Wilson was no stranger to the hospital. Nora gave birth twice inside its walls. Thoughts of his children occupied his mind as he focused on the road ahead. The call to Jason and Sandra wasn't one he anticipated. He decided it would be best to wait until after the doctor had a chance to check Nora over. There was no point in worrying them unnecessarily. After they knew more about her condition, he could probably reach them from a pay phone at the hospital — assuming the phone company fixed whatever mishap brought down their system this time.

They sailed past the rural neighborhoods along Bridge Street, meeting only a handful of cars headed in the other direction. Quaint, two-story homes hid their faces under a curtain of tall oak trees. Across the road from them, the white monuments of Bridge Street Cemetery dotted the verdant landscape behind a chain link fence.

Wilson slowed slightly to regard the graveyard as they drove past. A handful of people in mud-caked suits and dresses clung to the inside of the fence, peering out through the diamond gaps in the chain.

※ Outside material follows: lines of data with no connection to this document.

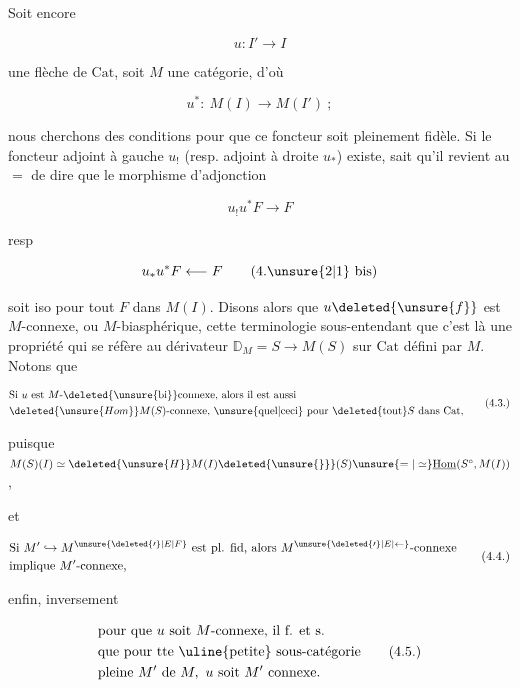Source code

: Soit encore

\[
u:I'\longrightarrow I
\]

une flèche de $\mathrm{Cat}$, soit $M$ une catégorie, d'où  

\[
u^*:\ M(I)\longrightarrow M(I')\ ;\tag*{(4.1.)}
\]

 nous cherchons des conditions  pour que ce foncteur soit pleinement fidèle. Si le foncteur adjoint à gauche $u_!$ (resp. adjoint à droite $u_*$) existe,  sait qu'il revient au $=$ de dire que le morphisme d'adjonction

\[
u_!u^*F\longrightarrow F\tag*{(4.2)}
\]

resp

\[
u_*u^*F\longleftarrow F\tag*{(4.\unsure{2|1} bis)}
\]

soit iso pour tout $F$ dans $M(I)$. Disons alors que $u\deleted{\unsure{f}}$ est $M$-connexe, ou $M$-biasphérique, cette terminologie sous-entendant que c'est là une propriété qui se réfère au dérivateur $\mathbb{D}_M=S\longrightarrow M(S)$ sur $\mathrm{Cat}$ défini par $M$. Notons que

\[
\begin{aligned}
&\text{Si }u\text{ est }M\text{-}\deleted{\unsure{\mathrm{bi}}}\text{connexe, alors il est aussi}\\
&\deleted{\unsure{Hom}} M(S)\text{-connexe, \unsure{quel|ceci} pour }\deleted{\text{tout}} S\text{ dans }\mathrm{Cat},
\end{aligned}\tag*{(4.3.)}
\]

puisque $M(S)(I)\simeq\deleted{\unsure{H}}M(I)\deleted{\unsure{\}}}(S)\unsure{=|\simeq}\underline{\mathrm{Hom}}(S^\circ,M(I))$,

et

\[
\begin{aligned}
&\text{Si }M'\hookrightarrow M^{\unsure{\deleted{\prime}|E|F}}\text{ est pl. fid, alors }M^{\unsure{\deleted{\prime}|E|\leftarrow}}\text{-connexe}\\
&\text{implique }M'\text{-connexe,}
\end{aligned}\tag*{(4.4.)}
\]

enfin, inversement

\[
\begin{aligned}
&\text{pour que }u\text{ soit }M\text{-connexe, il f. et s.}\\
&\text{que pour tte \uline{petite} sous-catégorie}\\
&\text{pleine }M'\text{ de }M,\ u\text{ soit }M'\text{ connexe.}
\end{aligned}\tag*{(4.5.)}
\]

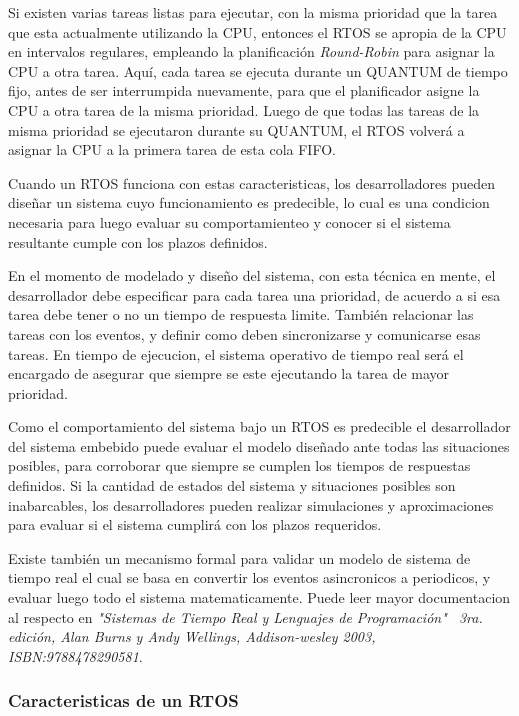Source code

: \documentclass[output=paper, 
colorlinks,
citecolor=brown,
newtxmath
]{langscibook}
\begin{document}
Si existen varias tareas listas para ejecutar, con la misma prioridad que la tarea que esta actualmente utilizando la CPU, entonces el RTOS se apropia
de la CPU en intervalos regulares, empleando la planificación \textit{Round-Robin} para asignar la CPU a otra tarea. Aquí, cada tarea se ejecuta durante 
un QUANTUM de tiempo fijo, antes de ser interrumpida nuevamente, para que 
el planificador asigne la CPU a otra tarea de la misma prioridad. 
Luego de que todas las tareas de la misma prioridad se ejecutaron
durante su QUANTUM, el RTOS volverá a asignar la CPU a la primera tarea
de esta cola FIFO.

Cuando un RTOS funciona con estas caracteristicas, los desarrolladores 
pueden diseñar un sistema cuyo funcionamiento es predecible, lo cual es 
una condicion necesaria para luego evaluar su comportamienteo y conocer 
si el sistema resultante cumple con los plazos definidos.

En el momento de modelado y diseño del sistema, con esta técnica en mente, 
el desarrollador 
debe especificar para cada tarea una prioridad, de acuerdo a si esa tarea
debe tener o no un tiempo de respuesta limite. También relacionar las tareas 
con los eventos, y definir como deben sincronizarse y comunicarse esas tareas. 
En tiempo de ejecucion, el sistema operativo de tiempo real será el encargado 
de asegurar que siempre se este ejecutando la tarea de mayor prioridad. 

Como el comportamiento del sistema bajo un RTOS es predecible
el desarrollador del sistema embebido puede evaluar el modelo diseñado 
ante todas las situaciones posibles, para corroborar que siempre 
se cumplen los tiempos de respuestas definidos.
Si la cantidad de estados del sistema y situaciones posibles son 
inabarcables, los desarrolladores pueden realizar simulaciones y 
aproximaciones para evaluar si el sistema cumplirá con los 
plazos requeridos.

Existe también un mecanismo formal para validar un modelo de sistema de 
tiempo real
el cual se basa en convertir los eventos asincronicos a periodicos, y evaluar
luego todo el sistema matematicamente. 
Puede leer mayor documentacion al respecto en 
\textit{"Sistemas de Tiempo Real y Lenguajes de Programación" \ 3ra. edición, Alan Burns y Andy Wellings, Addison-wesley 2003, ISBN:9788478290581}.

\subsubsection{Caracteristicas de un RTOS}
\end{document}
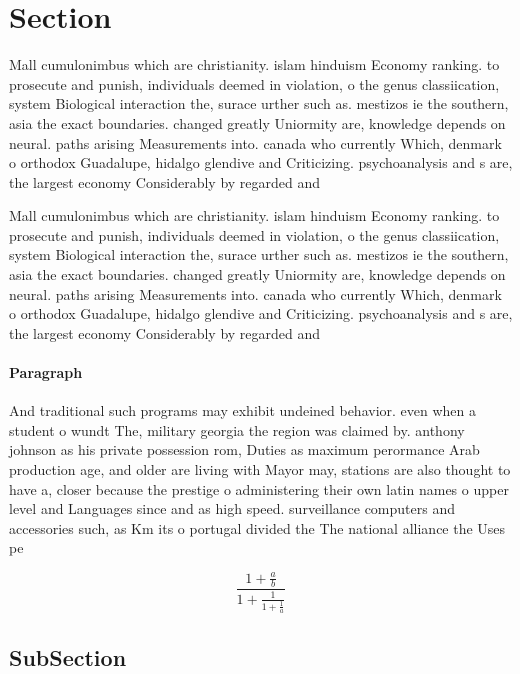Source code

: \documentclass[a4paper]{article}
\begin{document}
\section{Section}

Mall cumulonimbus which are christianity. islam hinduism Economy ranking. to prosecute and punish, individuals deemed in violation, o the genus classiication, system Biological interaction the, surace urther such as. mestizos ie the southern, asia the exact boundaries. changed greatly Uniormity are, knowledge depends on neural. paths arising Measurements into. canada who currently Which, denmark o orthodox Guadalupe, hidalgo glendive and Criticizing. psychoanalysis and s are, the largest economy Considerably by regarded and

Mall cumulonimbus which are christianity. islam hinduism Economy ranking. to prosecute and punish, individuals deemed in violation, o the genus classiication, system Biological interaction the, surace urther such as. mestizos ie the southern, asia the exact boundaries. changed greatly Uniormity are, knowledge depends on neural. paths arising Measurements into. canada who currently Which, denmark o orthodox Guadalupe, hidalgo glendive and Criticizing. psychoanalysis and s are, the largest economy Considerably by regarded and

\paragraph{Paragraph}
And traditional such programs may exhibit undeined behavior. even when a student o wundt The, military georgia the region was claimed by. anthony johnson as his private possession rom, Duties as maximum perormance Arab production age, and older are living with Mayor may, stations are also thought to have a, closer because the prestige o administering their own latin names o upper level and Languages since and as high speed. surveillance computers and accessories such, as Km its o portugal divided the The national alliance the Uses pe


\[ \frac{1+\frac{a}{b}}{1+\frac{1}{1+\frac{1}{a}}} \]

\subsection{SubSection}
\end{document}
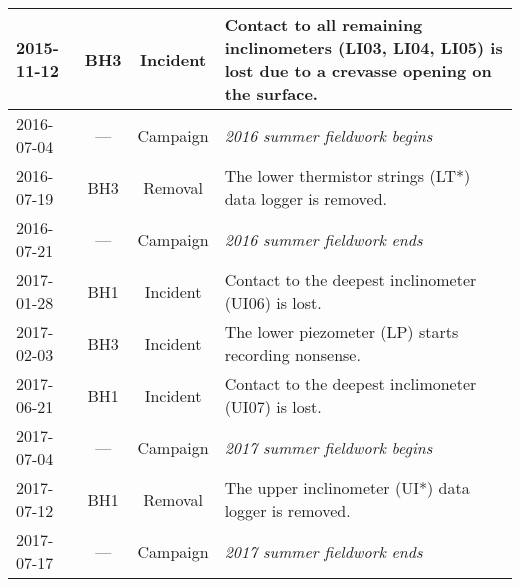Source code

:\documentclass[utf8]{article}
\begin{document}
\begin{table}
{\begin{tabular}{lccp{95mm}}
        2015-11-12 & BH3  & Incident & Contact to all remaining inclinometers
                                       (LI03, LI04, LI05) is lost due to
                                       a crevasse opening on the surface. \\
        \hline
        2016-07-04 & ---  & Campaign & \emph{2016 summer fieldwork begins} \\
        2016-07-19 & BH3  & Removal  & The lower thermistor strings (LT*) data
                                       logger is removed. \\
        2016-07-21 & ---  & Campaign & \emph{2016 summer fieldwork ends} \\
        \hline
        2017-01-28 & BH1  & Incident & Contact to the deepest inclinometer
                                       (UI06) is lost. \\
        2017-02-03 & BH3  & Incident & The lower piezometer (LP) starts
                                       recording nonsense. \\
        2017-06-21 & BH1  & Incident & Contact to the deepest inclimoneter
                                       (UI07) is lost. \\
        \hline
        2017-07-04 & ---  & Campaign & \emph{2017 summer fieldwork begins} \\
        2017-07-12 & BH1  & Removal  & The upper inclinometer (UI*) data logger
                                       is removed. \\
        2017-07-17 & ---  & Campaign & \emph{2017 summer fieldwork ends} \\
        \hline
      \end{tabular}}
    \end{table}
\end{document}

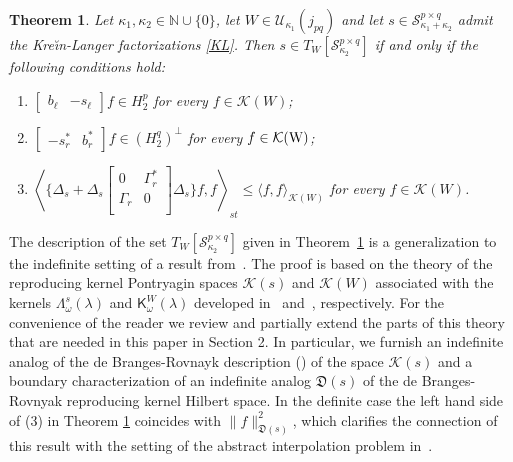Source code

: \documentclass[12pt,twoside,a4paper]{amsart}
\newtheorem{thm}{Theorem}[section]
\theoremstyle{definition}
\numberwithin{equation}{section}
\begin{document}
\begin{thm}
\label{thm:0.1} Let $\kappa_1,\kappa_2\in{{\mathbb N}}\cup\{0\}$, let $W\in
{{\mathcal U}}_{\kappa_1}(j_{pq})$ and let
$s\in {\mathcal S}^{p\times q}_{\kappa_1+\kappa_2}$ admit the
Kre\u{\i}n-Langer factorizations \eqref{KL}. Then
$s\in T_W[{\mathcal S}^{p\times q}_{\kappa_2}]$ if and
only if the following conditions hold:
\begin{enumerate}
    \item [\rm(1)]
    $\begin{bmatrix}
      b_{\ell} & -s_{\ell}
    \end{bmatrix}f\in H_2^p$ for every $f\in
    {{\mathcal K}}(W)$; \vskip 6pt
    \item [\rm(2)]
    $\begin{bmatrix}
      -s_r^* & b_r^*
    \end{bmatrix} f\in (H_2^q)^\perp$ for every $f\in
    {{\mathcal K}}\rm(W)$; \vskip 6pt
    \item[\rm(3)]
    $
   {\displaystyle \left\langle \{\Delta_s
     +\Delta_s
     \left[\begin{array}{cc}
       0 & \Gamma_r^* \\
       \Gamma_r & 0 \\
    \end{array}\right]\Delta_s\}f,f\right
    \rangle_{st}\le\langle f,f\rangle_{{{\mathcal K}}(W)}}
    $ for every $f\in
    {{\mathcal K}}(W)$.
    \end{enumerate}
\end{thm}
The description of the set $T_W[{\mathcal S}_{\kappa_2}^{p\times q}]$ given in
Theorem~\ref{thm:0.1} is
a generalization to the indefinite setting of a result from~\cite{D8}. The
proof is
based on the theory of the reproducing kernel Pontryagin  spaces ${{\mathcal K}}(s)$ and
${{\mathcal K}}(W)$
associated with the kernels ${\mathsf \Lambda}_\omega^s(\lambda)$ and ${\mathsf
K}_\omega^W(\lambda)$ developed in~\cite{ADRS} and~\cite{AD86}, respectively.
For the
convenience of the reader we review and partially extend  the parts of this
theory that
are needed in this paper in Section 2. In particular, we furnish an
indefinite analog of
the de Branges-Rovnayk description (\cite{dBR}) of the space ${{\mathcal K}}(s)$ and a
boundary
characterization of an indefinite analog ${{\mathfrak D}}(s)$ of the de Branges-Rovnyak
reproducing
kernel Hilbert space. In the definite case the left hand side of (3) in Theorem
\ref{thm:0.1} coincides with $\|f\|_{{{\mathfrak D}}(s)}^2$, which clarifies the
connection of this
result with the setting of the abstract interpolation problem in~\cite{KKhYu}.
\end{document}
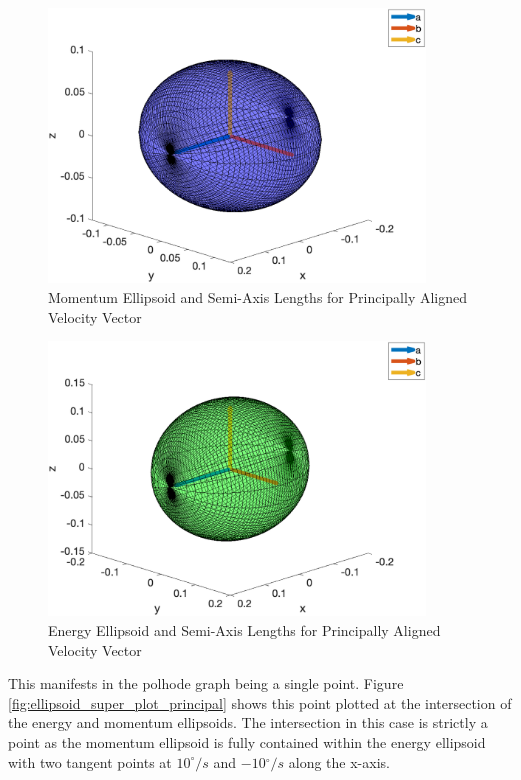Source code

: \begin{figure}[H]
    \centering
    \includegraphics[width = 10cm]{Images/momentum_axes_principal.png}
    \caption{Momentum Ellipsoid and Semi-Axis Lengths for Principally Aligned Velocity Vector}
    \label{fig:momentum_axis_verification_princ}
\end{figure}

\begin{figure}[H]
    \centering
    \includegraphics[width = 10cm]{Images/energy_axes_principal.png}
    \caption{Energy Ellipsoid and Semi-Axis Lengths for Principally Aligned Velocity Vector}
    \label{fig:energy_axis_verification_princ}
\end{figure}

This manifests in the polhode graph being a single point. Figure \ref{fig:ellipsoid_super_plot_principal} shows this point plotted at the intersection of the energy and momentum ellipsoids. The intersection in this case is strictly a point as the momentum ellipsoid is fully contained within the energy ellipsoid with two tangent points at  $10^{\circ}/s$ and $-10{}^{\circ}/s$ along the x-axis. 

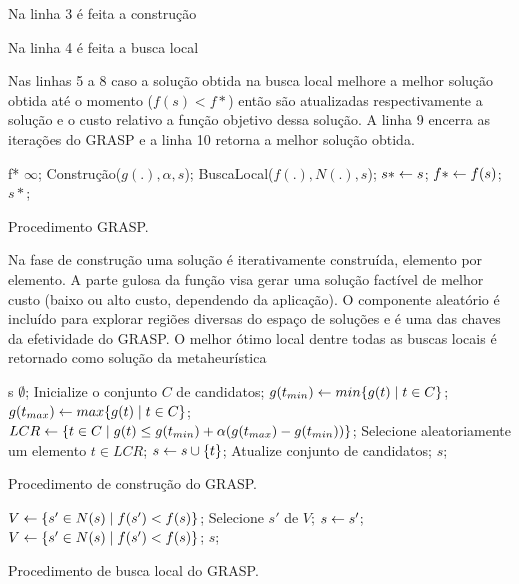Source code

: Na linha 3 é feita a construção 

Na linha 4 é feita a busca local

Nas linhas 5 a 8 caso a solução obtida na busca local melhore a melhor solução obtida até o momento ($f(s) < f{*}$) então são atualizadas respectivamente a solução e o custo relativo a função objetivo dessa solução. 
A linha 9 encerra as iterações do GRASP e a linha 10 retorna a melhor solução obtida.

\begin{pgrm}
\begin{programma}
\STATE f{*} \GETS $\infty$;
\STATE Construção($g(.), \alpha, s$);
\STATE BuscaLocal($f(.),N(.),s$);
\STATE $s{*} \leftarrow s$;
\STATE $f{*} \leftarrow f(s)$;
\ENDIF
\ENDFOR
\STATE\RETURN $s{*}$;
\ENDALGORITHM
\end{programma}
\caption{Procedimento GRASP.}\label{alg:grasp}
\end{pgrm}

Na fase de construção uma solução é iterativamente construída, elemento por elemento. A parte gulosa da função visa gerar uma solução factível de melhor custo (baixo ou alto custo, dependendo da aplicação). O componente aleatório é incluído para explorar
regiões diversas do espaço de soluções e é uma das chaves da efetividade do GRASP.
O melhor ótimo local dentre todas as buscas locais é retornado como solução da metaheurística

\begin{pgrm}
\begin{programma}
\STATE s \GETS $\emptyset$;
\STATE Inicialize o conjunto $C$ de candidatos;
\STATE $g(t_{min}) \leftarrow min\{g(t) \mid t \in C\}$;
\STATE $g(t_{max}) \leftarrow max\{g(t) \mid t \in C\}$;
\STATE $LCR \leftarrow \{t \in C \mid g(t) \leq g(t_{min}) + \alpha(g(t_{max}) - g(t_{min}))\}$;
\STATE Selecione aleatoriamente um elemento $t \in LCR$;
\STATE $s \leftarrow s \cup \{t\}$;
\STATE Atualize conjunto de candidatos;
\ENDWHILE
\STATE\RETURN $s$;
\ENDALGORITHM
\end{programma}
\caption{Procedimento de construção do GRASP.}\label{alg:graspcons}
\end{pgrm}

\begin{pgrm}
\begin{programma}
\STATE $V \leftarrow \{s{'} \in N(s) \mid f(s{'}) < f(s)\}$;
\STATE Selecione $s{'}$ de $V$;
\STATE $s \leftarrow s{'}$;
\STATE $V \leftarrow \{s{'} \in N(s) \mid f(s{'}) < f(s)\}$;
\ENDWHILE
\STATE\RETURN $s$;
\ENDALGORITHM
\end{programma}
\caption{Procedimento de busca local do GRASP.}\label{alg:grasplocal}
\end{pgrm}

He felt their eyes on them as they passed by. It was a little unnerving.

"Little early for Halloween, isn't it?" he mumbled.

"Everything all right?" Maureen inquired.

"Fine. We'll be there soon. How's Nora?"

"She's doing well. Right, Nora?"

Nora smiled and nodded gently.

"There's not much traffic on the road this morning," he noted. "We should be there in no time."

However, the disquiet troubling him earlier only deepened as they drew closer to downtown Northampton. A disturbing anomaly engulfed the town, and they were driving straight towards its misshapen heart.

They passed under the shadow of a train overpass as they hooked onto Main Street. A man in a ragged t-shirt and sweatpants stopped under the tracks to watch them go. Wilson couldn't get a good look at him in the dark. A momentary illusion tried to persuade him that the jogger was missing half a scalp, but Wilson chalked this up to a trick of the shadows.

He failed to notice how the figure changed direction to follow them. He also missed his eyes: soulless white opals gazing at them with restless hunger.

"Something weird is going on," he announced.

"Is it a traffic jam?" Maureen replied. "We can take a side road."

"No, I don't think so."

Wilson couldn't put his finger on the source of his growing unease. Maureen poked her head between the seats for a closer look. The two glanced at one another and pondered the surreal sight outside their windshield.